# RECORDS TO USE
——
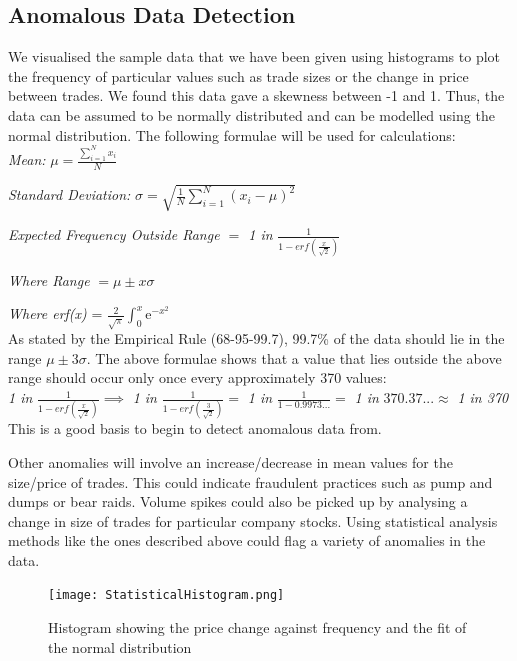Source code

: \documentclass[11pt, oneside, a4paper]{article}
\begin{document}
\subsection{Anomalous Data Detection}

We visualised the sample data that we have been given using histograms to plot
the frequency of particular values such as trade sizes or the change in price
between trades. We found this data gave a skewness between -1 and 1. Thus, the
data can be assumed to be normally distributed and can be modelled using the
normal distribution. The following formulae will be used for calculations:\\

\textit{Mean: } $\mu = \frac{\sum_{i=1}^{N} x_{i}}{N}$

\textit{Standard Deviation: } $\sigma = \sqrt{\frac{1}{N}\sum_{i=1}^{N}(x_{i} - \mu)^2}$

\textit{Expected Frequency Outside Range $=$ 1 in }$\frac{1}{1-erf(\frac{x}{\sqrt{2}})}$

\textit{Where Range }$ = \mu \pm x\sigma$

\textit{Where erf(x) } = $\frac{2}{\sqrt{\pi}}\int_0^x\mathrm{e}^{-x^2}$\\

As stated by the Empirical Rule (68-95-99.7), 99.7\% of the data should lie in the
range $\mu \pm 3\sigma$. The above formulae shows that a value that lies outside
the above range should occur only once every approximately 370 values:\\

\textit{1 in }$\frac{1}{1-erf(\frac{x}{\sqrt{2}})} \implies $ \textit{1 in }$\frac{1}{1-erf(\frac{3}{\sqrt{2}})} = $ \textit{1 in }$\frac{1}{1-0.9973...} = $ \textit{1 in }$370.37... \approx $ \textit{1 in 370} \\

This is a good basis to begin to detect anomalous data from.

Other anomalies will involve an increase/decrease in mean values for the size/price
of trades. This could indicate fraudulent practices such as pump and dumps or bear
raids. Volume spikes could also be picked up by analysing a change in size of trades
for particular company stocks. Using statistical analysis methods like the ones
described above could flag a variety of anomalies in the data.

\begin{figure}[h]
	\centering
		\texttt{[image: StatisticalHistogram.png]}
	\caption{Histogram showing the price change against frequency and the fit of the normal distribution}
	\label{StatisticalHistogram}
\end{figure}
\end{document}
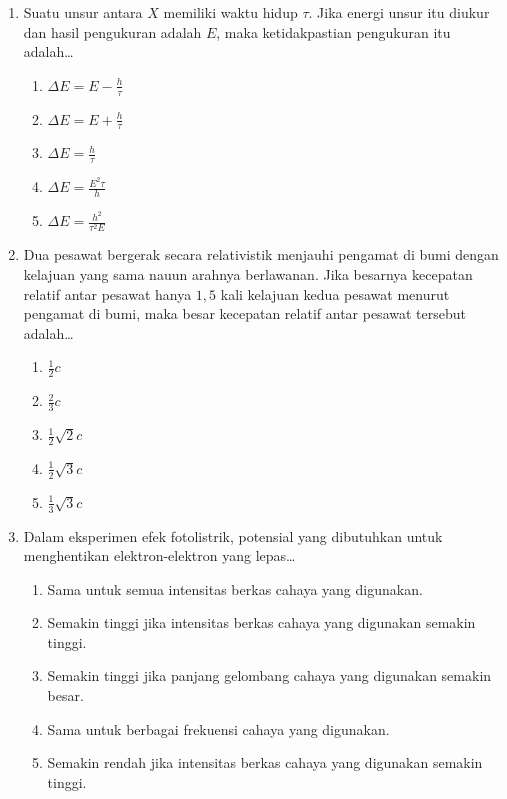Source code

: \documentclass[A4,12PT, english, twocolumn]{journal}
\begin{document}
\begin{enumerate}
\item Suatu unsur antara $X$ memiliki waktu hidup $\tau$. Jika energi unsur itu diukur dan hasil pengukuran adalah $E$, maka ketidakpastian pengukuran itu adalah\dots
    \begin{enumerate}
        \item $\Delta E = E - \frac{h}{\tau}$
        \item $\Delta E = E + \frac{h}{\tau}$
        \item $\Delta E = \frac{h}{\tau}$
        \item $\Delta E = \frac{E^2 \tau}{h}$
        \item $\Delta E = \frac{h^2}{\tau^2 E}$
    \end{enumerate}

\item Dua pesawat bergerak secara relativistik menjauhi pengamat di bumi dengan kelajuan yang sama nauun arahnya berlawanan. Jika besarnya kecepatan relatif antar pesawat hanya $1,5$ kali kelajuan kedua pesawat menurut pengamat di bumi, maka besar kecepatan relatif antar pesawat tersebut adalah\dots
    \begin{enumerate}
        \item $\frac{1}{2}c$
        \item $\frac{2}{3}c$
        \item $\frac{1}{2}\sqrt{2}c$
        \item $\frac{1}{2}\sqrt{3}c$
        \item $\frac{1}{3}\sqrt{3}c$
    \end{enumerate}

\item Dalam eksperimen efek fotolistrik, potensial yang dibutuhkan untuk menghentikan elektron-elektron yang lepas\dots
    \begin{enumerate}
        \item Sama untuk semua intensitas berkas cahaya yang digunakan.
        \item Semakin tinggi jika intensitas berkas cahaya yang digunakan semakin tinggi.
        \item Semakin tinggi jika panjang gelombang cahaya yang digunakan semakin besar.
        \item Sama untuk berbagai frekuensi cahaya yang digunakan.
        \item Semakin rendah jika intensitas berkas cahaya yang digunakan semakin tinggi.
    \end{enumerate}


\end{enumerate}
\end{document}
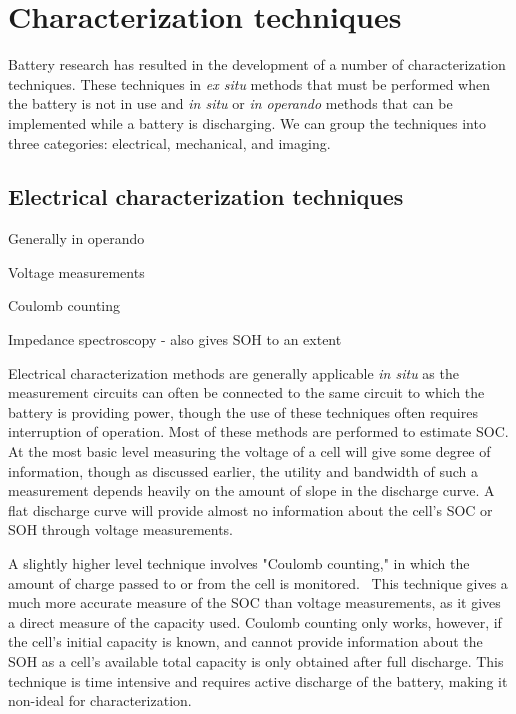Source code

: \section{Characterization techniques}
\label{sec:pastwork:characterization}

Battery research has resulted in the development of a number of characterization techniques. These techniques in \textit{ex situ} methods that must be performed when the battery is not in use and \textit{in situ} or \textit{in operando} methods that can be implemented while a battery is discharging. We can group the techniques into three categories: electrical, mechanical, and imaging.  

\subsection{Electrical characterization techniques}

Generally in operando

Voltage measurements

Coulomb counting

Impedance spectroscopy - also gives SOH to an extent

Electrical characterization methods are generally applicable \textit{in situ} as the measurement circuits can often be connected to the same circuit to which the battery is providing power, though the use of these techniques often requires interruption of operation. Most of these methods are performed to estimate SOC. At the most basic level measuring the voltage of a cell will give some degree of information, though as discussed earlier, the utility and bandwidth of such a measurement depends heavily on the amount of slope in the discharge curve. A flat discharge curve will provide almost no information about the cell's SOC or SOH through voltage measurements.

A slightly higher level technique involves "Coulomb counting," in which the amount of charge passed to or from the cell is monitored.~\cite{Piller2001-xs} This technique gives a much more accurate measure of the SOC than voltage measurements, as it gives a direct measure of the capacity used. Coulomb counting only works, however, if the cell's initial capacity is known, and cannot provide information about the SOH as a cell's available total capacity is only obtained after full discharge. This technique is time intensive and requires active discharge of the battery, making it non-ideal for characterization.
——
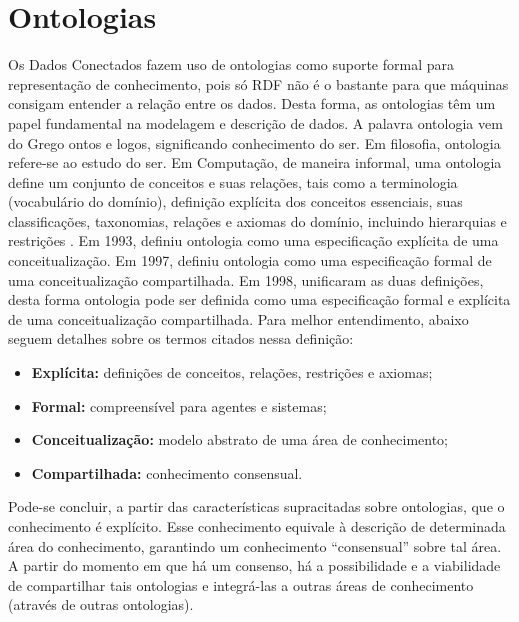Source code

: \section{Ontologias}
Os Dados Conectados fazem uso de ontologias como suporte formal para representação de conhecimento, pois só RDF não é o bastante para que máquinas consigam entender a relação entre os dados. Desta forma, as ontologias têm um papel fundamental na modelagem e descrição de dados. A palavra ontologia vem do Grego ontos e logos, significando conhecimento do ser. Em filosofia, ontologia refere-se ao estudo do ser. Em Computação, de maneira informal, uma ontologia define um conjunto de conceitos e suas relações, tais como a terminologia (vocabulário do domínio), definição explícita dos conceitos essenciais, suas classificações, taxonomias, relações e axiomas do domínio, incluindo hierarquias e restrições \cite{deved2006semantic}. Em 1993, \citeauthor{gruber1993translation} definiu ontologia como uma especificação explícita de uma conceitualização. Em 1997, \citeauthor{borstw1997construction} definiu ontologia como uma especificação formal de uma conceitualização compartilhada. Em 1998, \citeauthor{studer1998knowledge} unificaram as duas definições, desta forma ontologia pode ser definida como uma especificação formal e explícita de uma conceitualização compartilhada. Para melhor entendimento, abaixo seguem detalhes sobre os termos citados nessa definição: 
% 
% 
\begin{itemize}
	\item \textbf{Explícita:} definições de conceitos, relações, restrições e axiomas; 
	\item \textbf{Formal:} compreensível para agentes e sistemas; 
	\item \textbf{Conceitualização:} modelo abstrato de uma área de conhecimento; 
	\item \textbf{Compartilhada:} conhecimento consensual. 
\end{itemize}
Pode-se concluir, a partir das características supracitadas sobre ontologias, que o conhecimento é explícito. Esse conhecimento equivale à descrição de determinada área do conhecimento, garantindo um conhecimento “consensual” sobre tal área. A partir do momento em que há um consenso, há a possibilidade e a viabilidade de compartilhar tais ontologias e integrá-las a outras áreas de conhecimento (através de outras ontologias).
——
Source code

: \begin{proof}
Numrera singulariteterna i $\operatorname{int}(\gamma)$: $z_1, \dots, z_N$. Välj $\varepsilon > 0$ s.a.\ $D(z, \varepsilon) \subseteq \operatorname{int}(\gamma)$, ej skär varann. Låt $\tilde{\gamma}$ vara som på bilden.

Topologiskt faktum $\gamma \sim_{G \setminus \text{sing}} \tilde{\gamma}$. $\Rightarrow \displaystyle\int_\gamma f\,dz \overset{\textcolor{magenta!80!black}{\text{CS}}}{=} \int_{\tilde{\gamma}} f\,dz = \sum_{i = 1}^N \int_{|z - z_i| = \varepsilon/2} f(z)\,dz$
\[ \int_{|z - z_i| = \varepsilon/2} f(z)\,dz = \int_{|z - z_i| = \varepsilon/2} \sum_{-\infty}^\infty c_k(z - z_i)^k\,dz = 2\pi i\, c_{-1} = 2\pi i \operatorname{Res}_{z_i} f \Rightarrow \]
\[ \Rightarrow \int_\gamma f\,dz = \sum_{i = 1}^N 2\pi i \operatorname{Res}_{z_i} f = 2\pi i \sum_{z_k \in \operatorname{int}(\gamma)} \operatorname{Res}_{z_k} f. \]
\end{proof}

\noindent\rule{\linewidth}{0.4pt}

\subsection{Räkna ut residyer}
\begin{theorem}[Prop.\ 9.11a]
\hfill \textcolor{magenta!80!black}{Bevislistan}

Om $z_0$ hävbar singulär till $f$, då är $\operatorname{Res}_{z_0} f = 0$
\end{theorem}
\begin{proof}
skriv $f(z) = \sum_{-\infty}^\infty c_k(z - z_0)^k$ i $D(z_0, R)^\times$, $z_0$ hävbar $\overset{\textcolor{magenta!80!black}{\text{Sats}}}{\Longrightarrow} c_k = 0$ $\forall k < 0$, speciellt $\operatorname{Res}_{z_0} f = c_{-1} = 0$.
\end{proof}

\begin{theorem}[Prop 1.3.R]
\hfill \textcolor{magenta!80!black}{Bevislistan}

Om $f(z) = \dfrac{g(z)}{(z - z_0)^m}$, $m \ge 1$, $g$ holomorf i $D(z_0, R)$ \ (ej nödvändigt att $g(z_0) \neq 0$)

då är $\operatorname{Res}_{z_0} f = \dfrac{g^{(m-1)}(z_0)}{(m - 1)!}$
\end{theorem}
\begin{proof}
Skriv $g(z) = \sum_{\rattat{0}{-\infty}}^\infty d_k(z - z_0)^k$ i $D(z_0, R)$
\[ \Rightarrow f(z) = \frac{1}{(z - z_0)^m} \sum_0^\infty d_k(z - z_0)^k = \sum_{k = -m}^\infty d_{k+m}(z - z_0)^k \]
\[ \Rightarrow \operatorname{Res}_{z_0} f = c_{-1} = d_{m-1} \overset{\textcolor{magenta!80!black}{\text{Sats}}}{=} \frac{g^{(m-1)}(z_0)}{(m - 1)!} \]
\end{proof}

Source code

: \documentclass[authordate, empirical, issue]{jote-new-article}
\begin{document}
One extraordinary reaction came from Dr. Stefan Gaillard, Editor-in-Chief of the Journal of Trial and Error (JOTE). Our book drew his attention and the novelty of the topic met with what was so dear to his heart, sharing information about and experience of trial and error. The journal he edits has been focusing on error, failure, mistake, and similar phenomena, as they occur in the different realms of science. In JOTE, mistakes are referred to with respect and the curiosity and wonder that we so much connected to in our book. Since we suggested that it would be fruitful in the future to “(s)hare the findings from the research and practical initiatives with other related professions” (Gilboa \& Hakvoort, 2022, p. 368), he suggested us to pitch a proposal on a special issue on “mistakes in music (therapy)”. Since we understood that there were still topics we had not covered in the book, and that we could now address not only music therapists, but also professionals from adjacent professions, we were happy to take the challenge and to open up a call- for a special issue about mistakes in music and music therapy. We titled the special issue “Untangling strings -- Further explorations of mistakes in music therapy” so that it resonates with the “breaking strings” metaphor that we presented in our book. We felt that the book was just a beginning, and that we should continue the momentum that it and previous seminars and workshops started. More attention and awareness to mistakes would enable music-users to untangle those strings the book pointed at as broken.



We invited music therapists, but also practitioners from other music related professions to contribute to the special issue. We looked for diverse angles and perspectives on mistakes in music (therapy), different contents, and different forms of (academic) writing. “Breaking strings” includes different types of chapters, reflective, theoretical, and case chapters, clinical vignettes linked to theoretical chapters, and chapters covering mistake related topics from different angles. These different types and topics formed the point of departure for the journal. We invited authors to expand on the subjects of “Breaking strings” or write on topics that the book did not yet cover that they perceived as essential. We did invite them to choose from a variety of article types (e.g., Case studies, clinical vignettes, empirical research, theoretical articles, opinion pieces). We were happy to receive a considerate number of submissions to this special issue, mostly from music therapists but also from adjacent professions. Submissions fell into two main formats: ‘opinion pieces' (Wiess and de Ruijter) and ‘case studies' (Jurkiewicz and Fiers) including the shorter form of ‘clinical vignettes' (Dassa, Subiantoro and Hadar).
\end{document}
——
# DIRECTIONS FOR THIS TASK
Wherever the string "provide" appears in the records, copy the whole line.

# WRITTEN REPLY
Electrical characterization methods are generally applicable \textit{in situ} as the measurement circuits can often be connected to the same circuit to which the battery is providing power, though the use of these techniques often requires interruption of operation. Most of these methods are performed to estimate SOC. At the most basic level measuring the voltage of a cell will give some degree of information, though as discussed earlier, the utility and bandwidth of such a measurement depends heavily on the amount of slope in the discharge curve. A flat discharge curve will provide almost no information about the cell's SOC or SOH through voltage measurements.
A slightly higher level technique involves "Coulomb counting," in which the amount of charge passed to or from the cell is monitored.~\cite{Piller2001-xs} This technique gives a much more accurate measure of the SOC than voltage measurements, as it gives a direct measure of the capacity used. Coulomb counting only works, however, if the cell's initial capacity is known, and cannot provide information about the SOH as a cell's available total capacity is only obtained after full discharge. This technique is time intensive and requires active discharge of the battery, making it non-ideal for characterization.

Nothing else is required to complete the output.